Source texts of formatted documents
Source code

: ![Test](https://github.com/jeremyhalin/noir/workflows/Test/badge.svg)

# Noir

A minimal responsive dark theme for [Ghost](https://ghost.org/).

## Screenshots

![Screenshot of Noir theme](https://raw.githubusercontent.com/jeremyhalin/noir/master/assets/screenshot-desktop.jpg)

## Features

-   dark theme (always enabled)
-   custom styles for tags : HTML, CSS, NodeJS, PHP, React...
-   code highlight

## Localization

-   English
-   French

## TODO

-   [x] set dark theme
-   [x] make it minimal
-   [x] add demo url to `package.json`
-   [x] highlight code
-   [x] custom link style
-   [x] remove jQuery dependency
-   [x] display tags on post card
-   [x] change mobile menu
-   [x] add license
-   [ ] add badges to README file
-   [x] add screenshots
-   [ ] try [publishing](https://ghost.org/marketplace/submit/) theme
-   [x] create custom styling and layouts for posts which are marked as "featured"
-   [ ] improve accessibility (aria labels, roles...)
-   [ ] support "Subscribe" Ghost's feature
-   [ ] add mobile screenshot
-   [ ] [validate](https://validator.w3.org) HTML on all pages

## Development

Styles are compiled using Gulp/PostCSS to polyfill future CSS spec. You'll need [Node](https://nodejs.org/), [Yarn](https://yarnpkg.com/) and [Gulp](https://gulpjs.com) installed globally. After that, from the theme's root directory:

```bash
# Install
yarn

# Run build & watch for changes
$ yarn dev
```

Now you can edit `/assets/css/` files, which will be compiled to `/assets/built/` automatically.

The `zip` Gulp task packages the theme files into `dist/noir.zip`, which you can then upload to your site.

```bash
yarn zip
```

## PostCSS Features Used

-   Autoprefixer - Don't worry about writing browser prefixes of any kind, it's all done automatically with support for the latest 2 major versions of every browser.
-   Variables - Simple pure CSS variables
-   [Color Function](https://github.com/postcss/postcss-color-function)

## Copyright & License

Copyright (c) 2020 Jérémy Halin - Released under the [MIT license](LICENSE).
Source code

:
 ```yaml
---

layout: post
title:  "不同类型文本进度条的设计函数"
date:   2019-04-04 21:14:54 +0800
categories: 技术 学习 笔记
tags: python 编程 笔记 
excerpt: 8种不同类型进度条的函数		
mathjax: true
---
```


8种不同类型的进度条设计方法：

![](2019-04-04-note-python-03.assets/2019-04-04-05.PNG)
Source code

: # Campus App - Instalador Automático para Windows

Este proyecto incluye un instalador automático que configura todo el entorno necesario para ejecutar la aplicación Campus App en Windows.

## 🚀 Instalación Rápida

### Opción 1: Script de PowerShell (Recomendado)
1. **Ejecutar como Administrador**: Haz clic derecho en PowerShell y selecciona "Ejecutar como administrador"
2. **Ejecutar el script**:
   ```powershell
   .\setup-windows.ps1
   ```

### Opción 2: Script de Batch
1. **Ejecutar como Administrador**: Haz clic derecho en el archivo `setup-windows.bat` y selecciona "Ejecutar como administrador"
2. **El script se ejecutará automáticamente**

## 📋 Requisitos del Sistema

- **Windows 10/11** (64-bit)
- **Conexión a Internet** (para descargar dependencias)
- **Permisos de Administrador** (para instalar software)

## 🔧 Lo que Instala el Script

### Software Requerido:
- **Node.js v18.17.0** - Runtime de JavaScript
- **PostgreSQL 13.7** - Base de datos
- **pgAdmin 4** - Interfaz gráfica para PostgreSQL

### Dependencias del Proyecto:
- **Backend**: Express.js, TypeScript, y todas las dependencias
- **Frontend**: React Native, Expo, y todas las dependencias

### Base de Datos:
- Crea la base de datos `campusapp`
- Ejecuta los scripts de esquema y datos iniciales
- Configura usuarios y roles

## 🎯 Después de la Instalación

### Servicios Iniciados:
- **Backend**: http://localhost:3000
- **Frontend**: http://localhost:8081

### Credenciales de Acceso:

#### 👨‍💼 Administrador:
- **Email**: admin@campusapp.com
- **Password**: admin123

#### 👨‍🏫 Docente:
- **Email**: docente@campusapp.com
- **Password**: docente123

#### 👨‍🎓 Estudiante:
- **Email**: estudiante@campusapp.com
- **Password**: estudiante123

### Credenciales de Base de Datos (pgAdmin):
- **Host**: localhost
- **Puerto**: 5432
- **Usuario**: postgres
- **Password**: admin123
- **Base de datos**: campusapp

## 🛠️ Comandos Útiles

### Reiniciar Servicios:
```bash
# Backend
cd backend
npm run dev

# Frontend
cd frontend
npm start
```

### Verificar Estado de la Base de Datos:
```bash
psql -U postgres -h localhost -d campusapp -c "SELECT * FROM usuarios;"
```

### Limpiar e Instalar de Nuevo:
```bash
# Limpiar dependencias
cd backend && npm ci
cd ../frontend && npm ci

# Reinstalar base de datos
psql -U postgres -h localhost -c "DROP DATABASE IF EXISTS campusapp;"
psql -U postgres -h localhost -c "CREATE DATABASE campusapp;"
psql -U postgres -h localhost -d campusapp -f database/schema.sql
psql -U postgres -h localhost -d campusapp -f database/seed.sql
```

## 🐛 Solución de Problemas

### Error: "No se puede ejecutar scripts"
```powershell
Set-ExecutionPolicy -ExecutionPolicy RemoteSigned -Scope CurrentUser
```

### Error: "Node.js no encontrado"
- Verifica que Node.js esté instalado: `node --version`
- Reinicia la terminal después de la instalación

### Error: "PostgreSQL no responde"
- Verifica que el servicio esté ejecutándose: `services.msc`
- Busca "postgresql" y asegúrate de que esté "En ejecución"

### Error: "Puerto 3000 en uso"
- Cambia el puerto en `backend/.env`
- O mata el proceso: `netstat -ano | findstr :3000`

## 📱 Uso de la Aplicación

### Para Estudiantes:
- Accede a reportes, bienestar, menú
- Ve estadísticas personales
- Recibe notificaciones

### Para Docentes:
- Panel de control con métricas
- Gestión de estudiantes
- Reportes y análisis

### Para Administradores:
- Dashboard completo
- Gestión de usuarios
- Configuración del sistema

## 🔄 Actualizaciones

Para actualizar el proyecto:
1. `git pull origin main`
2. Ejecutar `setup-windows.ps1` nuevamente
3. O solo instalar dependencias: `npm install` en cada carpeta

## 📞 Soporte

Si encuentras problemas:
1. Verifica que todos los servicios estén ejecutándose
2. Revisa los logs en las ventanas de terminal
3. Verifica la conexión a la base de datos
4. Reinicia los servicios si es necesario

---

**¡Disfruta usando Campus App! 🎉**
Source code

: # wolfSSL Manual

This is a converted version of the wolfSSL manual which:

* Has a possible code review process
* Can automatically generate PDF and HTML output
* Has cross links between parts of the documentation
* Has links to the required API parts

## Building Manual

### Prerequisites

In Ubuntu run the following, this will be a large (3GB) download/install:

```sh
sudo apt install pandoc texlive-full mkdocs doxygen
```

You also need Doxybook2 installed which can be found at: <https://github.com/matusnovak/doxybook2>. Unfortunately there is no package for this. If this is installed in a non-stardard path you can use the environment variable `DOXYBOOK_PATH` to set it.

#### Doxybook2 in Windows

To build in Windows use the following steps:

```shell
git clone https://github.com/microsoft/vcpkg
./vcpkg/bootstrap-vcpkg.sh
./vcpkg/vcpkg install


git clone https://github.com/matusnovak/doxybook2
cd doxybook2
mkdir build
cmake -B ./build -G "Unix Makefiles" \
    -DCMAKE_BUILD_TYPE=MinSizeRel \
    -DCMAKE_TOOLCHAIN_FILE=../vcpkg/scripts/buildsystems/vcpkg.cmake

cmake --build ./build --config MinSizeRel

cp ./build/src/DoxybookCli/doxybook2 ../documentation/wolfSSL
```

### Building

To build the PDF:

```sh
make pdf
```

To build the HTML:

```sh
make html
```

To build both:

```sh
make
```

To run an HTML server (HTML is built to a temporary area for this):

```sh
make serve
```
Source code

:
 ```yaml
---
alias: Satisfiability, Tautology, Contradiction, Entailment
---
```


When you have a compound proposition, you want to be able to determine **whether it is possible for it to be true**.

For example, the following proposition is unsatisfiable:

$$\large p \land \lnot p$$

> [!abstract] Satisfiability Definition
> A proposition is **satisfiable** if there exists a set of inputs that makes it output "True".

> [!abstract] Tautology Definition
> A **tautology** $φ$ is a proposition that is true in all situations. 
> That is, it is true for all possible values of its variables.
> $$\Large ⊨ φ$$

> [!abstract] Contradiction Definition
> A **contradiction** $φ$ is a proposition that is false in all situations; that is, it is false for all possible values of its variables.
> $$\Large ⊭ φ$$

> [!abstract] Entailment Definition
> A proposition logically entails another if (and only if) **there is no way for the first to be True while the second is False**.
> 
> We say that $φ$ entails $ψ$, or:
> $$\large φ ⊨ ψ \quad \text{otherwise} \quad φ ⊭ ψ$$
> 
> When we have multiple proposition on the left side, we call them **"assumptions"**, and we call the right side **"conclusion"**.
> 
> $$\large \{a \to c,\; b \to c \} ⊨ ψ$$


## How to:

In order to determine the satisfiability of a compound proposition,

Exercise requirements:
When a line in the data contains "React", return it as written.

Written response:
-   custom styles for tags : HTML, CSS, NodeJS, PHP, React...
- **Frontend**: React Native, Expo, y todas las dependencias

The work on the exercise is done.